2、mkdir /home/ysc/hbase-0.92.2/lib/native/Linux-amd64-64
3、cp /home/ysc/hadoop-1.1.1/lib/native/Linux-amd64-64/* /home/ysc/hbase-0.92.2/lib/native/Linux-amd64-64
4、vi /home/ysc/hbase-0.92.2/conf/hbase-site.xml
增加:
<property>
<name>hbase.regionserver.codecs</name>
<value>snappy</value>
</property>
十二、配置Accumulo集群以运行nutch-2.1(gora存在BUG)
1、wget http://apache.etoak.com/accumulo/1.4.2/accumulo-1.4.2-dist.tar.gz
2、tar -xzvf accumulo-1.4.2-dist.tar.gz
3、cd accumulo-1.4.2
4、cp conf/examples/3GB/standalone/* conf
5、vi conf/accumulo-env.sh
export HADOOP_HOME=/home/ysc/cluster3
export ZOOKEEPER_HOME=/home/ysc/zookeeper-3.4.5
export JAVA_HOME=/home/jdk1.7.0_01
export ACCUMULO_HOME=/home/ysc/accumulo-1.4.2
6、vi conf/slaves
devcluster01
devcluster02
devcluster03
7、vi conf/masters
devcluster01
8、vi conf/accumulo-site.xml
<property>
<name>instance.zookeeper.host</name>
<value>host6:2181,host8:2181</value>
<description>comma separated list of zookeeper servers</description>
</property>
<property>
<name>logger.dir.walog</name>
<value>walogs</value>
<description>The directory used to store write-ahead logs on the local filesystem. It is possible to specify a comma-separated list of directories.</description>
</property>
<property>
<name>instance.secret</name>
<value>ysc</value>
<description>A secret unique to a given instance that all servers must know in order to communicate with one another.

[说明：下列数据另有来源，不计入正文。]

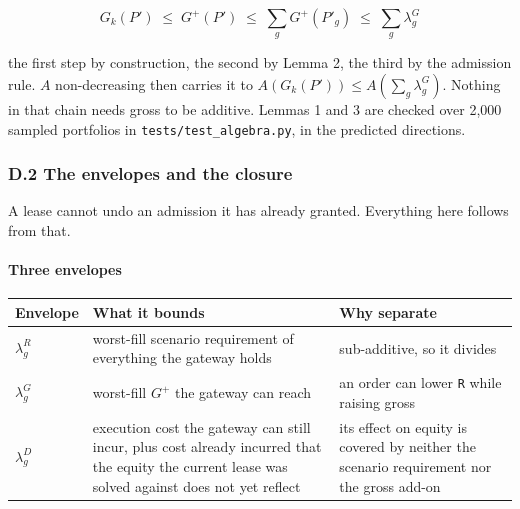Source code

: \documentclass[10pt,a4paper]{article}
\newcounter{none}  %
\begin{document}
\[
G_k(P')\;\le\;G^{+}(P')\;\le\;\sum_g G^{+}(P'_g)\;\le\;\sum_g \lambda_g^{G}
\]

the first step by construction, the second by Lemma 2, the third by the admission
rule. \(A\) non-decreasing then carries it to
\(A(G_k(P'))\le A(\sum_g \lambda_g^{G})\). Nothing in that chain needs gross to be additive.
Lemmas 1 and 3 are checked over 2,000 sampled portfolios in
\texttt{tests/test\_algebra.py}, in the predicted directions.

\subsubsection{D.2 The envelopes and the closure}\label{d.2-the-envelopes-and-the-closure}

A lease cannot undo an admission it has already granted. Everything here follows
from that.

\paragraph{Three envelopes}\label{three-envelopes}

{\def\LTcaptype{none} %
\begin{longtable}[]{@{}
  >{\raggedright\arraybackslash}p{}
  >{\raggedright\arraybackslash}p{}
  >{\raggedright\arraybackslash}p{}@{}}
\toprule\noalign{}
\begin{minipage}[b]{\linewidth}\raggedright
Envelope
\end{minipage} & \begin{minipage}[b]{\linewidth}\raggedright
What it bounds
\end{minipage} & \begin{minipage}[b]{\linewidth}\raggedright
Why separate
\end{minipage} \\
\midrule\noalign{}
\endhead
\bottomrule\noalign{}
\endlastfoot
\(\lambda_g^{R}\) & worst-fill scenario requirement of everything the gateway holds & sub-additive, so it divides \\
\(\lambda_g^{G}\) & worst-fill \(G^{+}\) the gateway can reach & an order can lower \texttt{R} while raising gross \\
\(\lambda_g^{D}\) & execution cost the gateway can still incur, plus cost already incurred that the equity the current lease was solved against does not yet reflect & its effect on equity is covered by neither the scenario requirement nor the gross add-on \\
\end{longtable}
}
\end{document}
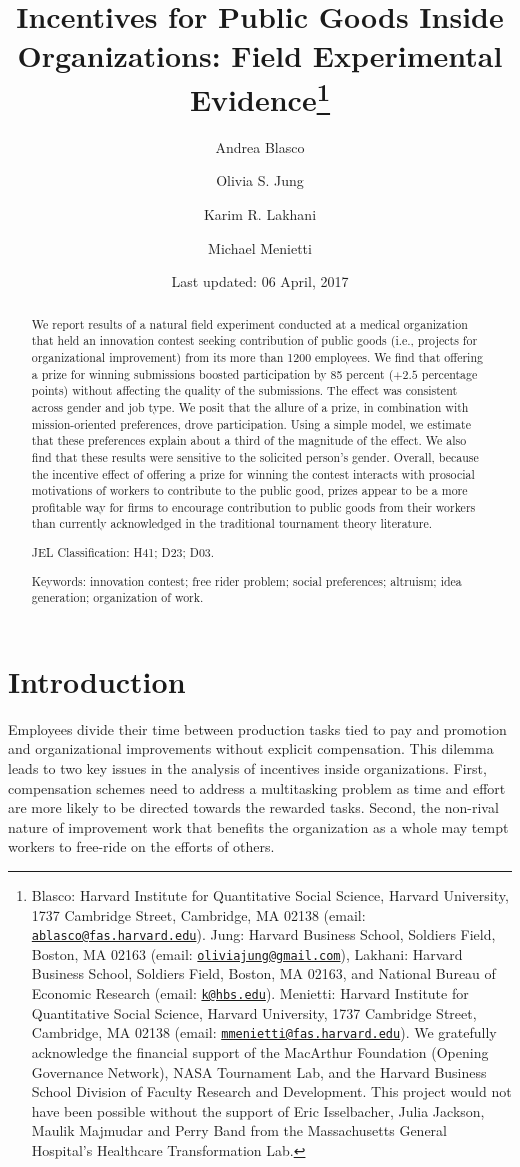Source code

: \documentclass[12pt, titlepage]{article}
\institute{}
\title{Incentives for Public Goods Inside Organizations: Field Experimental
Evidence\thanks{Blasco: Harvard Institute for Quantitative Social Science, Harvard
University, 1737 Cambridge Street, Cambridge, MA 02138 (email:
\href{mailto:ablasco@fas.harvard.edu}{\nolinkurl{ablasco@fas.harvard.edu}}).
Jung: Harvard Business School, Soldiers Field, Boston, MA 02163 (email:
\href{mailto:oliviajung@gmail.com}{\nolinkurl{oliviajung@gmail.com}}),
Lakhani: Harvard Business School, Soldiers Field, Boston, MA 02163, and
National Bureau of Economic Research (email:
\href{mailto:k@hbs.edu}{\nolinkurl{k@hbs.edu}}). Menietti: Harvard
Institute for Quantitative Social Science, Harvard University, 1737
Cambridge Street, Cambridge, MA 02138 (email:
\href{mailto:mmenietti@fas.harvard.edu}{\nolinkurl{mmenietti@fas.harvard.edu}}).
We gratefully acknowledge the financial support of the MacArthur
Foundation (Opening Governance Network), NASA Tournament Lab, and the
Harvard Business School Division of Faculty Research and Development.
This project would not have been possible without the support of Eric
Isselbacher, Julia Jackson, Maulik Majmudar and Perry Band from the
Massachusetts General Hospital's Healthcare Transformation Lab.}}
\author{Andrea Blasco \and Olivia S. Jung \and Karim R. Lakhani \and Michael Menietti}
\date{Last updated: 06 April, 2017}
\begin{document}
\maketitle
\begin{abstract}
We report results of a natural field experiment conducted at a medical
organization that held an innovation contest seeking contribution of
public goods (i.e., projects for organizational improvement) from its
more than 1200 employees. We find that offering a prize for winning
submissions boosted participation by 85 percent (\(+2.5\) percentage
points) without affecting the quality of the submissions. The effect was
consistent across gender and job type. We posit that the allure of a
prize, in combination with mission-oriented preferences, drove
participation. Using a simple model, we estimate that these preferences
explain about a third of the magnitude of the effect. We also find that
these results were sensitive to the solicited person's gender. Overall,
because the incentive effect of offering a prize for winning the contest
interacts with prosocial motivations of workers to contribute to the
public good, prizes appear to be a more profitable way for firms to
encourage contribution to public goods from their workers than currently
acknowledged in the traditional tournament theory literature.

\smallskip\noindent 
JEL Classification: H41; D23; D03.

\smallskip\noindent 
Keywords: innovation contest; free rider problem; social preferences; altruism; idea generation; organization of work.
\end{abstract}


\clearpage

\section{Introduction}\label{introduction}

Employees divide their time between production tasks tied to pay and
promotion and organizational improvements without explicit compensation.
This dilemma leads to two key issues in the analysis of incentives
inside organizations. First, compensation schemes need to address a
multitasking problem
\citep{holmstrom1991multitask, hellmann2011incentives, manso2011motivating}
as time and effort are more likely to be directed towards the rewarded
tasks. Second, the non-rival nature of improvement work that benefits
the organization as a whole may tempt workers to free-ride on the
efforts of others.
\end{document}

Change it before initialization. To change it later use ./bin/accumulo org.apache.accumulo.server.util.ChangeSecret [oldpasswd] [newpasswd],
and then update this file.
</description>
</property>
<property>
<name>tserver.memory.maps.max</name>
<value>3G</value>
</property>
<property>
<name>tserver.cache.data.size</name>
<value>50M</value>
</property>
<property>
<name>tserver.cache.index.size</name>
<value>512M</value>
</property>
<property>
<name>trace.password</name>
<!--
change this to the root user's password, and/or change the user below
-->
<value>ysc</value>
</property>
<property>
<name>trace.user</name>
<value>root</value>
</property>
9、bin/accumulo init
10、bin/start-all.sh
11、bin/stop-all.sh
12、web访问:http://devcluster01:50095/
修改nutch2.1:
1、cd /home/ysc/nutch-2.1
2、vi conf/gora.properties
增加:
gora.datastore.default=org.apache.gora.accumulo.store.AccumuloStore
gora.datastore.accumulo.mock=false
gora.datastore.accumulo.instance=accumulo
gora.datastore.accumulo.zookeepers=host6,host8
gora.datastore.accumulo.user=root
gora.datastore.accumulo.password=ysc
3、vi conf/nutch-site.xml
增加:
<property>
<name>storage.data.store.class</name>
<value>org.apache.gora.accumulo.store.AccumuloStore</value>
</property>
4、vi ivy/ivy.xml
增加:
<dependency org="org.apache.gora" name="gora-accumulo" rev="0.2.1" conf="*->default" />
5、升级accumulo
cp /home/ysc/accumulo-1.4.2/lib/accumulo-core-1.4.2.jar /home/ysc/nutch-2.1/lib
cp /home/ysc/accumulo-1.4.2/lib/accumulo-start-1.4.2.jar /home/ysc/nutch-2.1/lib
cp /home/ysc/accumulo-1.4.2/lib/cloudtrace-1.4.2.jar /home/ysc/nutch-2.1/lib
6、ant
7、cd runtime/deploy
8、删除旧jar
zip -d apache-nutch-2.1.job lib/accumulo-core-1.4.0.jar
zip -d apache-nutch-2.1.job lib/accumulo-start-1.4.0.jar
zip -d apache-nutch-2.1.job lib/cloudtrace-1.4.2.jar
十三、配置Cassandra 集群以运行nutch-2.1(Cassandra 采用去中心化结构)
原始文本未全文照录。